1. Place lamb rumps in large tray and add hot stock, then cover with foil.

2. Cook at 90 degrees for 90 min.

3. When cooked, remove from oven then take lamb rumps out of tray and set aside.

4. For the lamb sauce, reduce braising liquid by half over a medium heat.

5. Once removed from heat, add olives before serving.

6. For the fennel purée, heat olive oil and butter in medium saucepan, then add fennel and cook till soft over a medium heat.

7. Place mixture into blender, and whilst blending add soft butter. Season to taste.

8. Cook potatoes in large pot of seasoned boiling water till soft and tender, then remove from pot and cut in half once cooled.
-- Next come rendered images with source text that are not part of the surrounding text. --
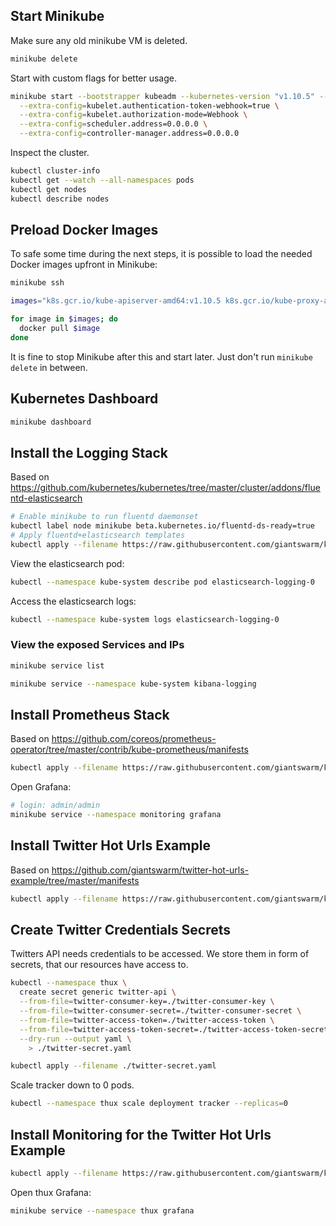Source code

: ## Start Minikube
Make sure any old minikube VM is deleted.
```bash
minikube delete
```

Start with custom flags for better usage.
```bash
minikube start --bootstrapper kubeadm --kubernetes-version "v1.10.5" --memory 8192 --cpus 4 \
  --extra-config=kubelet.authentication-token-webhook=true \
  --extra-config=kubelet.authorization-mode=Webhook \
  --extra-config=scheduler.address=0.0.0.0 \
  --extra-config=controller-manager.address=0.0.0.0
```

Inspect the cluster.

```bash
kubectl cluster-info
kubectl get --watch --all-namespaces pods
kubectl get nodes
kubectl describe nodes
```

## Preload Docker Images
To safe some time during the next steps, it is possible to load the needed Docker images upfront in Minikube:

```bash
minikube ssh
```

```bash
images="k8s.gcr.io/kube-apiserver-amd64:v1.10.5 k8s.gcr.io/kube-proxy-amd64:v1.10.5 k8s.gcr.io/kube-controller-manager-amd64:v1.10.5 k8s.gcr.io/kube-scheduler-amd64:v1.10.5 redis:latest quay.io/coreos/prometheus-config-reloader:v0.20.0 quay.io/coreos/prometheus-operator:v0.20.0 k8s.gcr.io/elasticsearch:v6.2.4 grafana/grafana:5.1.0 docker.elastic.co/kibana/kibana-oss:6.2.4 giantswarm/tiny-tools:latest quay.io/coreos/kube-rbac-proxy:v0.3.0 quay.io/coreos/kube-state-metrics:v1.3.0 quay.io/prometheus/prometheus:v2.2.1 k8s.gcr.io/etcd-amd64:3.1.12 k8s.gcr.io/kube-addon-manager:v8.6 quay.io/prometheus/alertmanager:v0.14.0 alpine:3.6 k8s.gcr.io/k8s-dns-dnsmasq-nanny-amd64:1.14.8 k8s.gcr.io/k8s-dns-sidecar-amd64:1.14.8 k8s.gcr.io/k8s-dns-kube-dns-amd64:1.14.8 k8s.gcr.io/pause-amd64:3.1 quay.io/prometheus/node-exporter:v0.15.2 gcr.io/k8s-minikube/storage-provisioner:v1.8.1 quay.io/coreos/configmap-reload:v0.0.1 giantswarm/thux-resolver:latest giantswarm/thux-tracker:latest dockermuenster/caddy:0.9 giantswarm/thux-frontend:latest giantswarm/thux-cleaner:latest quay.io/coreos/addon-resizer:1.0 k8s.gcr.io/fluentd-elasticsearch:v2.1.0 giantswarm/thux-cleaner:latest marian/rebrow:latest"

for image in $images; do
  docker pull $image
done
```

It is fine to stop Minikube after this and start later. Just don't run `minikube delete` in between.

## Kubernetes Dashboard
```bash
minikube dashboard
```

## Install the Logging Stack
Based on https://github.com/kubernetes/kubernetes/tree/master/cluster/addons/fluentd-elasticsearch
```bash
# Enable minikube to run fluentd daemonset
kubectl label node minikube beta.kubernetes.io/fluentd-ds-ready=true
# Apply fluentd+elasticsearch templates
kubectl apply --filename https://raw.githubusercontent.com/giantswarm/kubernetes-training/master/hands-on/fluentd-elasticsearch.yaml
```


View the elasticsearch pod:
```bash
kubectl --namespace kube-system describe pod elasticsearch-logging-0
```

Access the elasticsearch logs:
```bash
kubectl --namespace kube-system logs elasticsearch-logging-0
```

### View the exposed Services and IPs
```bash
minikube service list
```
```bash
minikube service --namespace kube-system kibana-logging
```


## Install Prometheus Stack
Based on https://github.com/coreos/prometheus-operator/tree/master/contrib/kube-prometheus/manifests
```bash
kubectl apply --filename https://raw.githubusercontent.com/giantswarm/kubernetes-training/master/hands-on/kube-prometheus.yaml
```

Open Grafana:
```bash
# login: admin/admin
minikube service --namespace monitoring grafana
```


## Install Twitter Hot Urls Example
Based on https://github.com/giantswarm/twitter-hot-urls-example/tree/master/manifests
```bash
kubectl apply --filename https://raw.githubusercontent.com/giantswarm/kubernetes-training/master/hands-on/twitter-hot-urls-example.yaml
```


## Create Twitter Credentials Secrets
Twitters API needs credentials to be accessed. We store them in form of secrets,
that our resources have access to.
```bash
kubectl --namespace thux \
  create secret generic twitter-api \
  --from-file=twitter-consumer-key=./twitter-consumer-key \
  --from-file=twitter-consumer-secret=./twitter-consumer-secret \
  --from-file=twitter-access-token=./twitter-access-token \
  --from-file=twitter-access-token-secret=./twitter-access-token-secret \
  --dry-run --output yaml \
    > ./twitter-secret.yaml
```

```bash
kubectl apply --filename ./twitter-secret.yaml
```

Scale tracker down to 0 pods.
```bash
kubectl --namespace thux scale deployment tracker --replicas=0
```

## Install Monitoring for the Twitter Hot Urls Example
```bash
kubectl apply --filename https://raw.githubusercontent.com/giantswarm/kubernetes-training/master/hands-on/twitter-hot-urls-example-monitoring.yaml
```

Open thux Grafana:
```bash
minikube service --namespace thux grafana
```
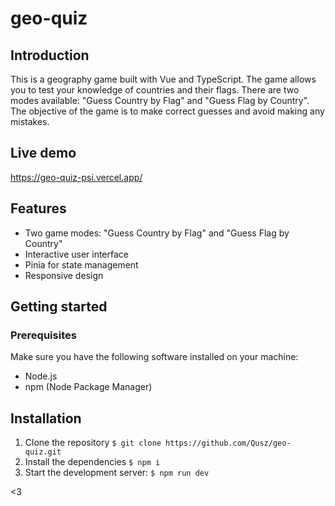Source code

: # geo-quiz

## Introduction

This is a geography game built with Vue and TypeScript. The game allows you to test your knowledge of countries and their flags. There are two modes available: "Guess Country by Flag" and "Guess Flag by Country". The objective of the game is to make correct guesses and avoid making any mistakes.

## Live demo

https://geo-quiz-psi.vercel.app/

## Features

- Two game modes: "Guess Country by Flag" and "Guess Flag by Country"
- Interactive user interface
- Pinia for state management
- Responsive design

## Getting started

### Prerequisites

Make sure you have the following software installed on your machine:

- Node.js
- npm (Node Package Manager)

## Installation

1. Clone the repository ```$ git clone https://github.com/Qusz/geo-quiz.git```
2. Install the dependencies ```$ npm i```
3. Start the development server: ```$ npm run dev```

<3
9. Oil and season the potatoes to char grill.

10. Remove from grill when ready and finish off with fennel tops. Combine mixture together.

To finish:

1. Place lamb rumps fat side down in a non-stick pan to render fat out. Once crisp, remove from pan and rest on salt slab.

2. Set puree down on plate, add potatoes and top with pea shoots.

3. Add sliced lamb to finish dish ofF and drizzle with sauce before serving.